• [BRIEF]: Wherever a line of the data contains "funzione", copy that line.

-- TASK INPUT follows --

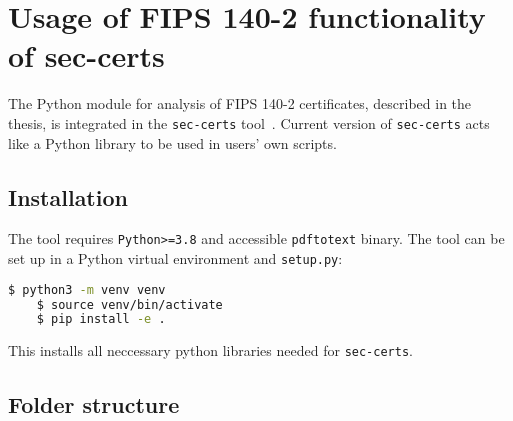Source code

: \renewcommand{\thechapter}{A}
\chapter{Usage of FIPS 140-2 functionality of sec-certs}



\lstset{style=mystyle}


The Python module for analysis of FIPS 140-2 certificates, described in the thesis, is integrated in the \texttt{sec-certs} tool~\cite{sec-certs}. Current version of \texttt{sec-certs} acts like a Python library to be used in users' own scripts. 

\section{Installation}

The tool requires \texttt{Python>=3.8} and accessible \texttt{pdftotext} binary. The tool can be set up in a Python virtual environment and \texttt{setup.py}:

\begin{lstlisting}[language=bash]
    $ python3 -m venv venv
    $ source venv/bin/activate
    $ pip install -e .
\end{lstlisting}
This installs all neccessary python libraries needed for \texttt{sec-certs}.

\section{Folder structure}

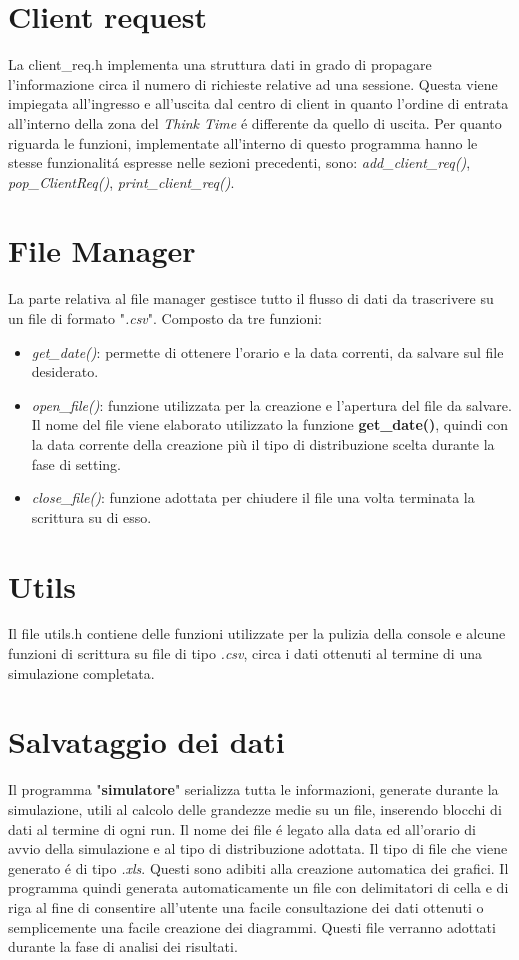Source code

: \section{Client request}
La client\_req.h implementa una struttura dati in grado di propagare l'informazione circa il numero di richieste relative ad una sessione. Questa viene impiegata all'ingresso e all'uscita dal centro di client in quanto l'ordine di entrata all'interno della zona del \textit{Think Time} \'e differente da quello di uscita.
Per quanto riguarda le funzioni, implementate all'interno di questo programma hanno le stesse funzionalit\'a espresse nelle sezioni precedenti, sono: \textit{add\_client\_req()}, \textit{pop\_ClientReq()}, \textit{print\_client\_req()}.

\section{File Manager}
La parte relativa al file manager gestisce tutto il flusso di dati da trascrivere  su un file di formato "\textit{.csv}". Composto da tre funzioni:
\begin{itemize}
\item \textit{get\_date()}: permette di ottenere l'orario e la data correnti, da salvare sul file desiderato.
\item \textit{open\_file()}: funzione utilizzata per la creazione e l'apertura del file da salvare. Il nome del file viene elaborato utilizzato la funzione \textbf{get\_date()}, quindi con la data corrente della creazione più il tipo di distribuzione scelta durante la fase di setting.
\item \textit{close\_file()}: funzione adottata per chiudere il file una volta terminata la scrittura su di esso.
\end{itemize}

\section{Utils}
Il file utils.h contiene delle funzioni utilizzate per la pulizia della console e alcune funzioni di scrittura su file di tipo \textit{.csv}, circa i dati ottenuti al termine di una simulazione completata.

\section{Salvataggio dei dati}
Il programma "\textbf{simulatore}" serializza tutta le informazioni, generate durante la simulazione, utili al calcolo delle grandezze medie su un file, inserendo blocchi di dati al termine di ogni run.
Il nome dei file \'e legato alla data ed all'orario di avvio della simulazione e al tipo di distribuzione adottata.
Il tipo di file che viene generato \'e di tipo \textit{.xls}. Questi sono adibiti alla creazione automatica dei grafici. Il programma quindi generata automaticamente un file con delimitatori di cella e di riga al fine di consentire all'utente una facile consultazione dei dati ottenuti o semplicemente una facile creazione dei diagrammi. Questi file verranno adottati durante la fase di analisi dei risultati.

-- TASK INPUT concluded --

• [WRITTEN RESPONSE]:
\item \textit{open\_file()}: funzione utilizzata per la creazione e l'apertura del file da salvare. Il nome del file viene elaborato utilizzato la funzione \textbf{get\_date()}, quindi con la data corrente della creazione più il tipo di distribuzione scelta durante la fase di setting.
\item \textit{close\_file()}: funzione adottata per chiudere il file una volta terminata la scrittura su di esso.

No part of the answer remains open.